SpaceIL-Lunar-Lander
A rendering of the planned SpaceIL robotic lander. Credit: SpaceIL

Israeli-based Team SpaceIL has signed up to launch a robotic lander to the moon on a SpaceX Falcon 9 rocket in the latter half of 2017, thanks to an arrangement with Seattle-based Spaceflight.

SpaceIL will be a “co-lead” customer for the launch, the organizers of the $30 million Google Lunar X Prize competition said in a news release on Wednesday. That makes SpaceIL the first team to provide official verification of its launch contract, and confirms that efforts to put the first privately funded spacecraft on the moon by the end of 2017 will be an honest-to-goodness competition.

“The magnitude of this achievement cannot be overstated, representing an unprecedented and monumental commitment for a privately funded organization, and kicks off an exciting phase of the competition in which the other 15 teams now have until the end of 2016 to produce their own verified launch contracts,” said Bob Weiss, vice chairman and president of X Prize. “It gives all of us at XPRIZE and Google the great pride to say, ‘The new space race is on!'”

Two other teams — California-based Moon Express and Pennsylvania-based Astrobotic — have announced plans to send their own probes to the moon before the contest’s 2017 deadline, but they still have to have launch contracts verified.
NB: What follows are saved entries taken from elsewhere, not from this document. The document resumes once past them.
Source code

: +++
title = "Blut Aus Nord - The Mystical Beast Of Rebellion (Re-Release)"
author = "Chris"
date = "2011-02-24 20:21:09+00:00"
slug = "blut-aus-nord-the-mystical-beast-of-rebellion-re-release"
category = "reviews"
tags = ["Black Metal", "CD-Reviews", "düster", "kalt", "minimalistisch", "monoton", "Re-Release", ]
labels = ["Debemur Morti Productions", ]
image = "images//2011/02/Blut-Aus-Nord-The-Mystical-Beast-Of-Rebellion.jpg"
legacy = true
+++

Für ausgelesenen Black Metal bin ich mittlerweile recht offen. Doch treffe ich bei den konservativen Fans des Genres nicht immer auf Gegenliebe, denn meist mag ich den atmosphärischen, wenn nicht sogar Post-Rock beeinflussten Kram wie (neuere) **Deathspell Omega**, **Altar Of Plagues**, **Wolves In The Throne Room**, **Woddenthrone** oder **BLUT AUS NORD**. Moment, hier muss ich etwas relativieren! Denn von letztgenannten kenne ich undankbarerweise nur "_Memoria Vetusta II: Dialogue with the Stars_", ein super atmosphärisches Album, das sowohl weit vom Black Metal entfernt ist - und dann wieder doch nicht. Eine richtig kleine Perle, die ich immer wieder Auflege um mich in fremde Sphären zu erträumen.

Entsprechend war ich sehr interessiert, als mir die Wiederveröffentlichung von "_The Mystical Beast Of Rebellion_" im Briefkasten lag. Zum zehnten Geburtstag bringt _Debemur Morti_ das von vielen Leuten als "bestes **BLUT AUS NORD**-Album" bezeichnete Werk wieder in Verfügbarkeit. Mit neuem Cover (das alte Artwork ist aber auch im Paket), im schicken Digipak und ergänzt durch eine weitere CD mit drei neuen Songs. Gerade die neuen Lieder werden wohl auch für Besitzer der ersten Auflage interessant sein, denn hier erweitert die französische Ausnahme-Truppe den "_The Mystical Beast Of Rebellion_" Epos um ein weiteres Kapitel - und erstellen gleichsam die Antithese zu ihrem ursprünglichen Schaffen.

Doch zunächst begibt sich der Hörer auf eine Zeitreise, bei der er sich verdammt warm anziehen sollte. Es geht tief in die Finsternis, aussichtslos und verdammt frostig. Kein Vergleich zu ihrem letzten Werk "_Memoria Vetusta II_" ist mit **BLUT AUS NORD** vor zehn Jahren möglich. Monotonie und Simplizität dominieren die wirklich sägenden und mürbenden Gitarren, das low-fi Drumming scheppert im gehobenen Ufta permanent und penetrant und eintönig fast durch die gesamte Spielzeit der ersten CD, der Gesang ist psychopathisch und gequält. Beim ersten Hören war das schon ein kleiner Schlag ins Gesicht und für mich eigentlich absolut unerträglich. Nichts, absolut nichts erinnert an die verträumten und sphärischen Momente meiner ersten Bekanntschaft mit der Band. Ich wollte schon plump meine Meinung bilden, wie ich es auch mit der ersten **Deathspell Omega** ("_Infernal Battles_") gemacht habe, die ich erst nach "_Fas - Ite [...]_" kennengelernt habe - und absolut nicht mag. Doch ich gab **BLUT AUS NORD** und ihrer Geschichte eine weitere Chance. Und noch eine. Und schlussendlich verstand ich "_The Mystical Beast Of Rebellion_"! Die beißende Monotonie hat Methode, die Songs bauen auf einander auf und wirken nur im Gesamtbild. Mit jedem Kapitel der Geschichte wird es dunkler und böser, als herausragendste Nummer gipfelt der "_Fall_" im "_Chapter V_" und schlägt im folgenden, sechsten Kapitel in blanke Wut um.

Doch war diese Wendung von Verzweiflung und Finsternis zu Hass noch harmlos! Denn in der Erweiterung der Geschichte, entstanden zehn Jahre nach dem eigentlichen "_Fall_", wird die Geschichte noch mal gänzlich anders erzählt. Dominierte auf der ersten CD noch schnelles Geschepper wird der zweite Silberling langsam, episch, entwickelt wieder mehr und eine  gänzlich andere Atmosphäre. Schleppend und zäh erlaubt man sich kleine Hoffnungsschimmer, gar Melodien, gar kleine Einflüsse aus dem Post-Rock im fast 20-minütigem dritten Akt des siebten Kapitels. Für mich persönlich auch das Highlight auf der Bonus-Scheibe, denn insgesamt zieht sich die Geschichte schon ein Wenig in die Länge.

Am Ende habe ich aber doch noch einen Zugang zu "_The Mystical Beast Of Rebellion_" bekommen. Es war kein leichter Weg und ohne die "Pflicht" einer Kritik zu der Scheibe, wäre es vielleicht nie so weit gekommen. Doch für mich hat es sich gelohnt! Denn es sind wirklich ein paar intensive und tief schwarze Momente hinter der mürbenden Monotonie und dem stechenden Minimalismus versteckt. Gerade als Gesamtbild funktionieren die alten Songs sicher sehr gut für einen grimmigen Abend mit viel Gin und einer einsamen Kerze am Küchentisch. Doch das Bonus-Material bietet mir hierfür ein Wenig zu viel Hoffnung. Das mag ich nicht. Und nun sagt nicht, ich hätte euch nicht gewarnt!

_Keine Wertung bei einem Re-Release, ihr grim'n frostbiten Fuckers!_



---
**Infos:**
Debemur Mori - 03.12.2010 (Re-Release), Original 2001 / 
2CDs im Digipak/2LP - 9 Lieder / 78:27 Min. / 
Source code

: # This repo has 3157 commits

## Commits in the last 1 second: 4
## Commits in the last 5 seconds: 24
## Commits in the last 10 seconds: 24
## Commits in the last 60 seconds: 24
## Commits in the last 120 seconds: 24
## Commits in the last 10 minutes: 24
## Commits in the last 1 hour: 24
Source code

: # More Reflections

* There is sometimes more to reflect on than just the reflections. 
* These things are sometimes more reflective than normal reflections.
Under the X Prize rules, at least one team had to verify its contract by the end of this year to allow the Google-backed competition to proceed.
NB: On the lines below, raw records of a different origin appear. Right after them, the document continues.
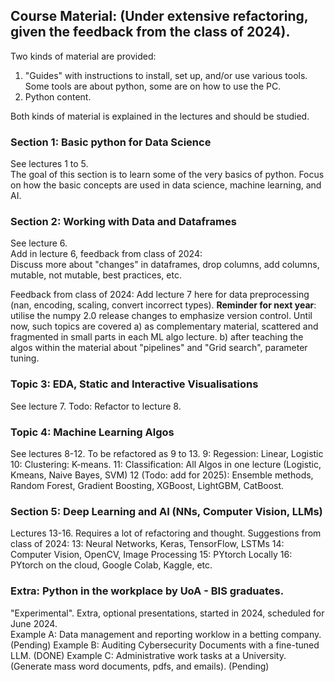 
## Course Material: (Under extensive refactoring, given the feedback from the class of 2024).

Two kinds of material are provided:  
1. "Guides" with instructions to install, set up, and/or use various tools.  
Some tools are about python, some are on how to use the PC.  
2. Python content.

Both kinds of material is explained in the lectures and should be studied.

### Section 1: Basic python for Data Science
See lectures 1 to 5.  
The goal of this section is to learn some of the very basics of python.
Focus on how the basic concepts are used in data science, machine learning, and AI.

### Section 2: Working with Data and Dataframes
See lecture 6.  
Add in lecture 6, feedback from class of 2024:  
Discuss more about "changes" in dataframes, drop columns, add columns, mutable, not mutable, best practices, etc.

Feedback from class of 2024: Add lecture 7 here for data preprocessing (nan, encoding, scaling, convert incorrect types).
**Reminder for next year**: utilise the numpy 2.0 release changes to emphasize version control.
Until now, such topics are covered a) as complementary material, scattered and fragmented in small parts in each ML algo lecture.
b) after teaching the algos within the material about "pipelines" and "Grid search", parameter tuning.

### Topic 3: EDA, Static and Interactive Visualisations
See lecture 7. Todo: Refactor to lecture 8.

### Topic 4: Machine Learning Algos
See lectures 8-12. To be refactored as 9 to 13.
9: Regession: Linear, Logistic
10: Clustering: K-means.
11: Classification: All Algos in one lecture (Logistic, Kmeans, Naive Bayes, SVM)
12 (Todo: add for 2025): Ensemble methods, Random Forest, Gradient Boosting, XGBoost, LightGBM, CatBoost.

### Section 5: Deep Learning and AI (NNs, Computer Vision, LLMs)
Lectures 13-16. Requires a lot of refactoring and thought.
Suggestions from class of 2024:
13: Neural Networks, Keras, TensorFlow, LSTMs
14: Computer Vision, OpenCV, Image Processing
15: PYtorch Locally
16: PYtorch on the cloud, Google Colab, Kaggle, etc.

### Extra: Python in the workplace by UoA - BIS graduates.
"Experimental". Extra, optional presentations, started in 2024, scheduled for June 2024.  
Example A: Data management and reporting worklow in a betting company.  (Pending)
Example B: Auditing Cybersecurity Documents with a fine-tuned LLM.  (DONE)
Example C: Administrative work tasks at a University. (Generate mass word documents, pdfs, and emails).  (Pending)

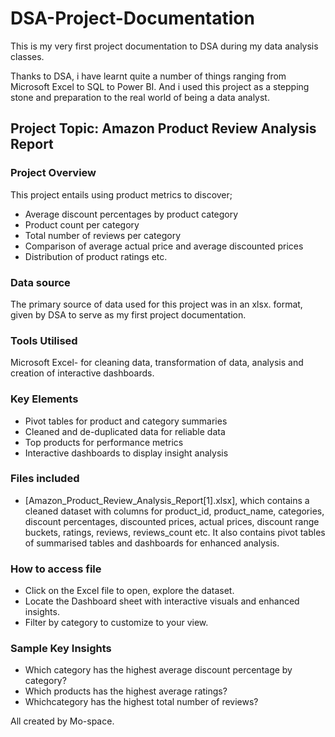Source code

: # DSA-Project-Documentation
This is my very first project documentation to DSA during my data analysis classes.

Thanks to DSA, i have learnt quite a number of things ranging from Microsoft Excel to SQL to Power BI. And i used this project as a stepping stone and preparation to the real world of being a data analyst.

## Project Topic: Amazon Product Review Analysis Report

### Project Overview
This project entails using product metrics to discover;
- Average discount percentages by product category
- Product count per category
- Total number of reviews per category
- Comparison of average actual price and average discounted prices
- Distribution of product ratings etc.

  
### Data source
The primary source of data used for this project was in an xlsx. format, given by DSA to serve as my first project documentation.


### Tools Utilised
 Microsoft Excel- for cleaning data, transformation of data, analysis and creation of interactive dashboards.

### Key Elements
- Pivot tables for product and category summaries
- Cleaned and de-duplicated data for reliable data
- Top products for performance metrics
- Interactive dashboards to display insight analysis

### Files included
- [Amazon_Product_Review_Analysis_Report[1].xlsx], which contains a cleaned dataset with columns for product_id, product_name, categories, discount percentages, discounted prices, actual prices, discount range buckets, ratings, reviews, reviews_count etc. It also contains pivot tables of summarised tables and dashboards for enhanced analysis.

### How to access file
- Click on the Excel file to open, explore the dataset.
- Locate the Dashboard sheet with interactive visuals and enhanced insights.
- Filter by category to customize to your view.

### Sample Key Insights
- Which category has the highest average discount percentage by category?
- Which products has the highest average ratings?
- Whichcategory has the highest total number of reviews?

All created by Mo-space.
SpaceIL laid out its mission plans on Wednesday during a news conference in Jerusalem, attended by Weiss and Israeli President Reuven Rivlin. The team aims to send a 500-kilogram (1,100-pound) lander on a looping trajectory to the moon, and then have it hop on the surface while sending imagery back to Earth.

Just last week, Spaceflight announced that it had secured a SpaceX launch in 2017 to put a variety of small satellites into Earth orbit. Wednesday’s announcement confirms that SpaceIL’s lander will be one of the prime payloads.